YOUR GOAL
Going line by line through the records below, count those with the word "fast" and give only the count.

********************

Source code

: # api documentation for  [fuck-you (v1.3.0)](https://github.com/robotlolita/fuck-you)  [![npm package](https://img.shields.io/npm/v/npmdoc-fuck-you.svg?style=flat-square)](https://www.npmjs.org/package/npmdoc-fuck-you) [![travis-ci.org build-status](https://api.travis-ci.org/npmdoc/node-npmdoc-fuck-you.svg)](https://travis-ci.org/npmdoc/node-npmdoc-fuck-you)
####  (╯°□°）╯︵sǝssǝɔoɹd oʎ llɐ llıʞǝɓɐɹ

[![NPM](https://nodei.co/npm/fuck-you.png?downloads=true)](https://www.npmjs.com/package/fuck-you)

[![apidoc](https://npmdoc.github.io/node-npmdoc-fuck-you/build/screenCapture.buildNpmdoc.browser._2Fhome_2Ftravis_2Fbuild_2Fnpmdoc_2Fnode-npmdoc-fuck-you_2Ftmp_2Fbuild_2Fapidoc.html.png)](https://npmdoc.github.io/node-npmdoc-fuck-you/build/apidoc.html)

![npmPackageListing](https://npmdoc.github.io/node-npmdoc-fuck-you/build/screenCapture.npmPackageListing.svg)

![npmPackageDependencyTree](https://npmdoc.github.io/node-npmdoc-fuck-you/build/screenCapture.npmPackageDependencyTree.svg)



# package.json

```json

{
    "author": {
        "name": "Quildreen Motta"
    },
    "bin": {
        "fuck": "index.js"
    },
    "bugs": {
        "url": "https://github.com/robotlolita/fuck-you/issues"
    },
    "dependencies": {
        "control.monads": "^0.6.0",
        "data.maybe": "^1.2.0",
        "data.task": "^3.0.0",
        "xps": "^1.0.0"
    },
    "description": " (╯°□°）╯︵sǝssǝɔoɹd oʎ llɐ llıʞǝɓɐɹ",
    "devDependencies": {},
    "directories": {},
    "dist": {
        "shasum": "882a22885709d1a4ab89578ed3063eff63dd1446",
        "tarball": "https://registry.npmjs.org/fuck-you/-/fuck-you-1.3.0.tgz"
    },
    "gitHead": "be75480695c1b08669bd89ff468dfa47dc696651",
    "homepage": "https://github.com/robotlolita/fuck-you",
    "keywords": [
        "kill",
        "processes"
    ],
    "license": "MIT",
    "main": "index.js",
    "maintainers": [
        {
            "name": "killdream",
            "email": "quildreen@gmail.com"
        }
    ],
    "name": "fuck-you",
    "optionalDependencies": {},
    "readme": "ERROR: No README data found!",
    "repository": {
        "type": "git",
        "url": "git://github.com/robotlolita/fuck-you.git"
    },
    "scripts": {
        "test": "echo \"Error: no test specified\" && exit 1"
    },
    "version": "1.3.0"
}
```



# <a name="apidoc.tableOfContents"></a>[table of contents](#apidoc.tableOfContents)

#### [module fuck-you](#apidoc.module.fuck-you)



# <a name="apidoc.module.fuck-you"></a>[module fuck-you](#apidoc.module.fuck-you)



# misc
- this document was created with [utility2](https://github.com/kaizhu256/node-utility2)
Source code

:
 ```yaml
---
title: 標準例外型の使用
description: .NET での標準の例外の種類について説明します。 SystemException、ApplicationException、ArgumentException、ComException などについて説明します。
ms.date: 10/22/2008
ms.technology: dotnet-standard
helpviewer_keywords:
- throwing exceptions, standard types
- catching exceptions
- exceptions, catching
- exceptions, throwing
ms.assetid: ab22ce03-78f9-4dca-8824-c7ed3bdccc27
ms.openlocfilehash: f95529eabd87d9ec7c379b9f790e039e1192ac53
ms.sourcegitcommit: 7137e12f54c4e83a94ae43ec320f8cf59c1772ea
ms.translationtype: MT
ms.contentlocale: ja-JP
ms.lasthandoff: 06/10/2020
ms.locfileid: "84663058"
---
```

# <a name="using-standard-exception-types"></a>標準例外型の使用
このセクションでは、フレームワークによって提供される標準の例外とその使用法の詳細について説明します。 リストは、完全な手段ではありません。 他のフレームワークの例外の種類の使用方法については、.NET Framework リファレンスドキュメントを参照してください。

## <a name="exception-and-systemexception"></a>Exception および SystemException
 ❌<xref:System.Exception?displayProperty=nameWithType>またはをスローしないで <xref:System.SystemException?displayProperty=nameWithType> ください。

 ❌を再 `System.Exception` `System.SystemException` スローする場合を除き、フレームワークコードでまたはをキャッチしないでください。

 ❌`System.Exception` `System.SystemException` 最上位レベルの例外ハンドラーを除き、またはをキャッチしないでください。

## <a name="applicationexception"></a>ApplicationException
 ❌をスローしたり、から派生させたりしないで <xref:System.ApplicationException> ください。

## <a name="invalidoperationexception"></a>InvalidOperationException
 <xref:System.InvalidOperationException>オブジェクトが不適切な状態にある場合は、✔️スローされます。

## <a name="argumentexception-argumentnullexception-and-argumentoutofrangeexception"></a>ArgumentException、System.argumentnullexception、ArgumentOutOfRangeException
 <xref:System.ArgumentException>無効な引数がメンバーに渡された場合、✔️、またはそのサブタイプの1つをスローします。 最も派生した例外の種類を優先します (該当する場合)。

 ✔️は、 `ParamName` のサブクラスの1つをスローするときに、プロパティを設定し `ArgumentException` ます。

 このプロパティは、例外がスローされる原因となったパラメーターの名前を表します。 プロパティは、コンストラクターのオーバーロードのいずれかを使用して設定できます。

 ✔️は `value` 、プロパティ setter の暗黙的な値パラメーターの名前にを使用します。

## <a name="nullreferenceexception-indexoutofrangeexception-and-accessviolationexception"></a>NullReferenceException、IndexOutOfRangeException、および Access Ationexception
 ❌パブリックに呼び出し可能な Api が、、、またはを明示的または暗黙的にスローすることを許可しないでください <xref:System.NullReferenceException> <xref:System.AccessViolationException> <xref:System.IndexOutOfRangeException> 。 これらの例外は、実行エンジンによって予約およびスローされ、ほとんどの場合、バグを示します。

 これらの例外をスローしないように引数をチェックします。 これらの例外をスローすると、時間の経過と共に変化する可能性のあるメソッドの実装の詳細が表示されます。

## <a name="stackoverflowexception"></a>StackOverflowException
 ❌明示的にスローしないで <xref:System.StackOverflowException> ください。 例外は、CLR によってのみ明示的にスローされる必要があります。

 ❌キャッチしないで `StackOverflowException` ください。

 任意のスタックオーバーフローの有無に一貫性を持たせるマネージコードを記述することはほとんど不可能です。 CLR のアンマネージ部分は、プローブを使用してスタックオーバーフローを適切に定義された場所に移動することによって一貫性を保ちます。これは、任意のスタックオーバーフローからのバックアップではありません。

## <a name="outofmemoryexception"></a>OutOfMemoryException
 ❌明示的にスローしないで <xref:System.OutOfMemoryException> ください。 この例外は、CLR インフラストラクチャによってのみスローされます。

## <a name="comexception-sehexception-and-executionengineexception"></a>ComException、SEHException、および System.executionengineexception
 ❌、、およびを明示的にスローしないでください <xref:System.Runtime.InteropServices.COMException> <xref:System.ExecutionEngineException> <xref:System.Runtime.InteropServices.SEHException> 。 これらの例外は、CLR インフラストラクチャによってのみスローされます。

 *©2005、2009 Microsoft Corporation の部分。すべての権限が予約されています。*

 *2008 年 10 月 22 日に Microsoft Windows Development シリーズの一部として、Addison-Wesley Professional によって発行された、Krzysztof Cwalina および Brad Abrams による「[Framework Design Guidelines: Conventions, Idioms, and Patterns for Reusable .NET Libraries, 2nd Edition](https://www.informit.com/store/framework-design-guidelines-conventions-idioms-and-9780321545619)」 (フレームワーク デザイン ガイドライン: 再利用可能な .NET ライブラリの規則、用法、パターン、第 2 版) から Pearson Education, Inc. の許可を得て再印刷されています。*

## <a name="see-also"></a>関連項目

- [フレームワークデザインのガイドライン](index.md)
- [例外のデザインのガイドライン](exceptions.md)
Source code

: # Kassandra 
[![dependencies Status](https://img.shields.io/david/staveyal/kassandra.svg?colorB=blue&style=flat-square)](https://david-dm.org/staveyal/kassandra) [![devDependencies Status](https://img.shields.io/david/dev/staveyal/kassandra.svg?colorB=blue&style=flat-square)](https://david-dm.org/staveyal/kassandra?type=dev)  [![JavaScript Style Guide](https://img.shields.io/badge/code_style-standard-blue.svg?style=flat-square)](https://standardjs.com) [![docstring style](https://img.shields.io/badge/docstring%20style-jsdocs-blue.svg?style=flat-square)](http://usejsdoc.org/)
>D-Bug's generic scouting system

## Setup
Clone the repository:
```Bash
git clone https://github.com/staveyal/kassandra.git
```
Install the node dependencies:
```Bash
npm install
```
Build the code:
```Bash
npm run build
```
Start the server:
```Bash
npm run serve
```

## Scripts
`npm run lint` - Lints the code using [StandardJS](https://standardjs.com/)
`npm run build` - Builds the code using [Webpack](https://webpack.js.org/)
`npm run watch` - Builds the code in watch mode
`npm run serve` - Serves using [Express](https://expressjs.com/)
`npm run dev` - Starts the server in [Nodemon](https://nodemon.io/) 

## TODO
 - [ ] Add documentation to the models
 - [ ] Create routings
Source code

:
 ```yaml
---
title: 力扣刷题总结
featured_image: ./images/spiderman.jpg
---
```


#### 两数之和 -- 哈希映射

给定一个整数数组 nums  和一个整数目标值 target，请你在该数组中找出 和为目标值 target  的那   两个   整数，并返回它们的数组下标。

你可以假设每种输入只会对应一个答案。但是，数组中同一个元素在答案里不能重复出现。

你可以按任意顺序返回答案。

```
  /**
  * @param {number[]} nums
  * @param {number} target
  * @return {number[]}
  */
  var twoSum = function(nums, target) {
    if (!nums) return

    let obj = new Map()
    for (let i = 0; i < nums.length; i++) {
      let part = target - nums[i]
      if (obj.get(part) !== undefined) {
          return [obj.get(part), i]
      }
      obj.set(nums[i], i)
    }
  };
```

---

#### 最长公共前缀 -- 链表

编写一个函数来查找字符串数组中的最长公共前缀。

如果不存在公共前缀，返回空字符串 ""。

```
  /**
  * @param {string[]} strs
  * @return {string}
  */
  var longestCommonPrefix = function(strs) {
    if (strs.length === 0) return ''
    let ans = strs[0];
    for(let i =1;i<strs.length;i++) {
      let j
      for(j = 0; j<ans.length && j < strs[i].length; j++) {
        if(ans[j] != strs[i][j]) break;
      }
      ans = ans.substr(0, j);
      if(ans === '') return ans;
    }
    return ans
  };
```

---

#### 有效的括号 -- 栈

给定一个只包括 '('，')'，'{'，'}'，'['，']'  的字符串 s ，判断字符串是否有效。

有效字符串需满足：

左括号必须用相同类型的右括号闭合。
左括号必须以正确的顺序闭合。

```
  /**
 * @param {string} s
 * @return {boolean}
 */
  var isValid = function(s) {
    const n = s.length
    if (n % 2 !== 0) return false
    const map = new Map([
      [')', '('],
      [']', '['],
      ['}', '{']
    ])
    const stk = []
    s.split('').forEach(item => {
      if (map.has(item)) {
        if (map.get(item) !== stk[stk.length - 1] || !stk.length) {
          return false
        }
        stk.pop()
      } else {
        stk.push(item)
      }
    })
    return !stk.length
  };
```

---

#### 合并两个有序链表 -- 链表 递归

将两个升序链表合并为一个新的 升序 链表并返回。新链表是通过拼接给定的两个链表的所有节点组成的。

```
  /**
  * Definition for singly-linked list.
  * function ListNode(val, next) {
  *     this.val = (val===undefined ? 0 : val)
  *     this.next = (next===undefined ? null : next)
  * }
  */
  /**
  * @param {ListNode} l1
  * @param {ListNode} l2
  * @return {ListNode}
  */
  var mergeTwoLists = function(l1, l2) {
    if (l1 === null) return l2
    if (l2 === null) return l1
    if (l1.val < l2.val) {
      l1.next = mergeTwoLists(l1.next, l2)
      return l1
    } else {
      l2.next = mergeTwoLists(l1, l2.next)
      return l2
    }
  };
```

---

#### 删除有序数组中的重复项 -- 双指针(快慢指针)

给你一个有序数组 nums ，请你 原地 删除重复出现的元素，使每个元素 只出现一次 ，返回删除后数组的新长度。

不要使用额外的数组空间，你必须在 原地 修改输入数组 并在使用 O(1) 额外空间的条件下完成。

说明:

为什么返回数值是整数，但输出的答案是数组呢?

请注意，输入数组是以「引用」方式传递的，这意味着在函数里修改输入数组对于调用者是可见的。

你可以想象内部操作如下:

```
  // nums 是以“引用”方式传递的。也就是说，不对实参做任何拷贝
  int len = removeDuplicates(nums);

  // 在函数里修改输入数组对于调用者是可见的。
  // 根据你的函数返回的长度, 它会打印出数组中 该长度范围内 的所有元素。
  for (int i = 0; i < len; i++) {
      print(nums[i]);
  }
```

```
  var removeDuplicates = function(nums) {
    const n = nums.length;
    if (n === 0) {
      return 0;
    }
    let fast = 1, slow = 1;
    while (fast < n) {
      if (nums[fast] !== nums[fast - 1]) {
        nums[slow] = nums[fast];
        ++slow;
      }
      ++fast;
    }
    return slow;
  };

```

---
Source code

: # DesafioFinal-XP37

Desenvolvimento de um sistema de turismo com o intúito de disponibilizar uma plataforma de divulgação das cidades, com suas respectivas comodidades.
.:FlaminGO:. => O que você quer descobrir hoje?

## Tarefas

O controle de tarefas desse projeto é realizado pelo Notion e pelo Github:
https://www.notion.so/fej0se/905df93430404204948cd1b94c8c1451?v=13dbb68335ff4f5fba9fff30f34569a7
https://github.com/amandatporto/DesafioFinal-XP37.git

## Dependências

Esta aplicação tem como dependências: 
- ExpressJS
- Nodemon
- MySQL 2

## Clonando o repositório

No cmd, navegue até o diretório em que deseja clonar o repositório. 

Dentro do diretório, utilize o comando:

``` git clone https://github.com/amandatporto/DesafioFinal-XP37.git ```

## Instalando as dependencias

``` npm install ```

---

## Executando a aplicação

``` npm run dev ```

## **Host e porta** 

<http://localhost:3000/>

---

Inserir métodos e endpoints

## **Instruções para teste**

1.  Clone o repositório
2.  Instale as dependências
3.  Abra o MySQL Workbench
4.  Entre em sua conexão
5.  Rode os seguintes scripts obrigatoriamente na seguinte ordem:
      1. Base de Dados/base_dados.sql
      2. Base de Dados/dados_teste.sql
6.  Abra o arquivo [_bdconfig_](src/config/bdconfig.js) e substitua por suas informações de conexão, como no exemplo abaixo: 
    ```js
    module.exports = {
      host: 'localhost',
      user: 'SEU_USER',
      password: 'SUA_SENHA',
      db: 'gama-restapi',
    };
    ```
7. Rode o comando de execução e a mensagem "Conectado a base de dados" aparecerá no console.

********************

ANSWER BELOW
5